I want to thank Dr Hudson for his very positive comments about my Counterpoint article. He included 4 occlusal and TMJ recommendations by Dr Okeson in the textbook by Graber et al, and he asked for my opinion on those points. We use that same book in our orthodontic program, and I have reviewed that chapter with our residents, along with another article by Okeson, which I cited in my Counterpoint. It is hard to quarrel with any of Okeson’s rules, but they still require some discussion to prevent an overly rigid interpretation.
One good way to add some perspective to Okeson’s rules is to compare them with the anthropologist Henry Beyron’s “essential features of a healthy natural occlusion,” which were promulgated over 50 years ago. Beyron’s 5 points were cited in a review article by myself and 2 European colleagues about occlusal concepts over the past century, and our conclusion was that they do indeed describe the essential elements of a healthy and successful occlusion. The most striking difference between these 2 lists is that Beyron did not specify exactly where the condyle should be when the teeth are in maximum intercuspation. Also, like most anatomists, he stated that the mandible needs to have freedom to move retrusively as well as in all other directions.

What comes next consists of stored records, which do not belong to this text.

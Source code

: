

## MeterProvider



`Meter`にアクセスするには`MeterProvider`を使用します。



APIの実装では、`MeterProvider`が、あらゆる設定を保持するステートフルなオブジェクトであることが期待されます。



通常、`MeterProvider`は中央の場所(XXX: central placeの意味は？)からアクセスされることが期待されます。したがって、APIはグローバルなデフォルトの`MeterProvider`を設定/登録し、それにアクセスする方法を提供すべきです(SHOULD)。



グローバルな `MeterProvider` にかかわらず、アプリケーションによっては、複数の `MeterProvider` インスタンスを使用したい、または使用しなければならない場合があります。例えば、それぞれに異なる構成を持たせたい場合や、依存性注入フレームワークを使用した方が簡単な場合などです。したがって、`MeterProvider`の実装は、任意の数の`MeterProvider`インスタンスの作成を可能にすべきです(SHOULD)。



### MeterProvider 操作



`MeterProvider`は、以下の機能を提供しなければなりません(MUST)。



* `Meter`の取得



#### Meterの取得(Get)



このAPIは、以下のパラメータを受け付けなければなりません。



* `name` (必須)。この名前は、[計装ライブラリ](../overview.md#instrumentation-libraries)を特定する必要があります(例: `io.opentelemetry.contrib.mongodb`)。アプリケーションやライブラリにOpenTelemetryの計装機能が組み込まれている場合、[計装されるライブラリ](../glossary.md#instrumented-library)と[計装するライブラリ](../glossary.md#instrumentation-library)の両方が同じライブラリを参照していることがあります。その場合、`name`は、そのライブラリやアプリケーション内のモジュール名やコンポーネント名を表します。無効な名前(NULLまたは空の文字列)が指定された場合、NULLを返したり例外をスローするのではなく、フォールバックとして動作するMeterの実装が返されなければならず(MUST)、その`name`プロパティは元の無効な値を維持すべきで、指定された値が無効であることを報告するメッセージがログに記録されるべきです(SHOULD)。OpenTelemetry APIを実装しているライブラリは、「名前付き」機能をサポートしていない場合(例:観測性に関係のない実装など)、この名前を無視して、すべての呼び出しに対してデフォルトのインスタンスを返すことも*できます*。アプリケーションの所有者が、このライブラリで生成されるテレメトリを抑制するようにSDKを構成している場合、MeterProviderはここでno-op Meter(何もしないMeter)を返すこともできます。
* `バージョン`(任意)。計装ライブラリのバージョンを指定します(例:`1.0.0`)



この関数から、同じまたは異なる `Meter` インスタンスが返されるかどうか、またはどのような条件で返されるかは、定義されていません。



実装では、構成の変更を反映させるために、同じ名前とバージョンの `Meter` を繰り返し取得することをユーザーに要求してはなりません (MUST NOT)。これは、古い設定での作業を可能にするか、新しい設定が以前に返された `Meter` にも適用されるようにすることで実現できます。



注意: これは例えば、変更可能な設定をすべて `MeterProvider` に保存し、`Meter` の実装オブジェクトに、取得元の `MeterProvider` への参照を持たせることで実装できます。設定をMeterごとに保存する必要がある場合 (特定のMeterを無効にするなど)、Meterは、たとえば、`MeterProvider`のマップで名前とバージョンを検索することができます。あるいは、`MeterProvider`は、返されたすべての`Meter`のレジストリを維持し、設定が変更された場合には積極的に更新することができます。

Okeson has proposed the term “orthopedically stable” to describe his version of where the condyle should be in relation to the skull, but in the end that position is no different from the most recent definitions of centric relation; therefore, it does not allow for posterior movement as described by Beyron. Having the disks properly interposed is a nice point to include, but what if they are displaced (as is true for many people in the random population)? Having canine rise is nice, but what if group function is the best you can do with orthodontic or prosthodontic treatment? Protrusive guidance does provide posterior disclusion, but what if an orthodontic patient cannot be treated to that “ideal” relationship because of financial or biologic limitations? Should a failure to achieve the exact relationships proposed by Okeson be regarded as biologically unacceptable or potentially bad for the patient? Those who think that is the case need to present their evidence before criticizing other outcomes.
So in the end, I would encourage orthodontists to be somewhat flexible in applying the standards of ideal jaw relationships as well as ideal occlusal functional relationships to their finishing of patients. As I mentioned in my article, this means that we should not have conversations about tenths of millimeters when discussing where the condyle should be. However, I think that most orthodontists appreciate the need to maintain a stable retruded position of the TMJ as they go through their treatment mechanics, and eventually they need to finish every patient in that zone. I don’t recommend any specific techniques for accomplishing this, because none has been proven scientifically to be better than another. As they say with Valentine’s Day cards: it’s the thought that counts.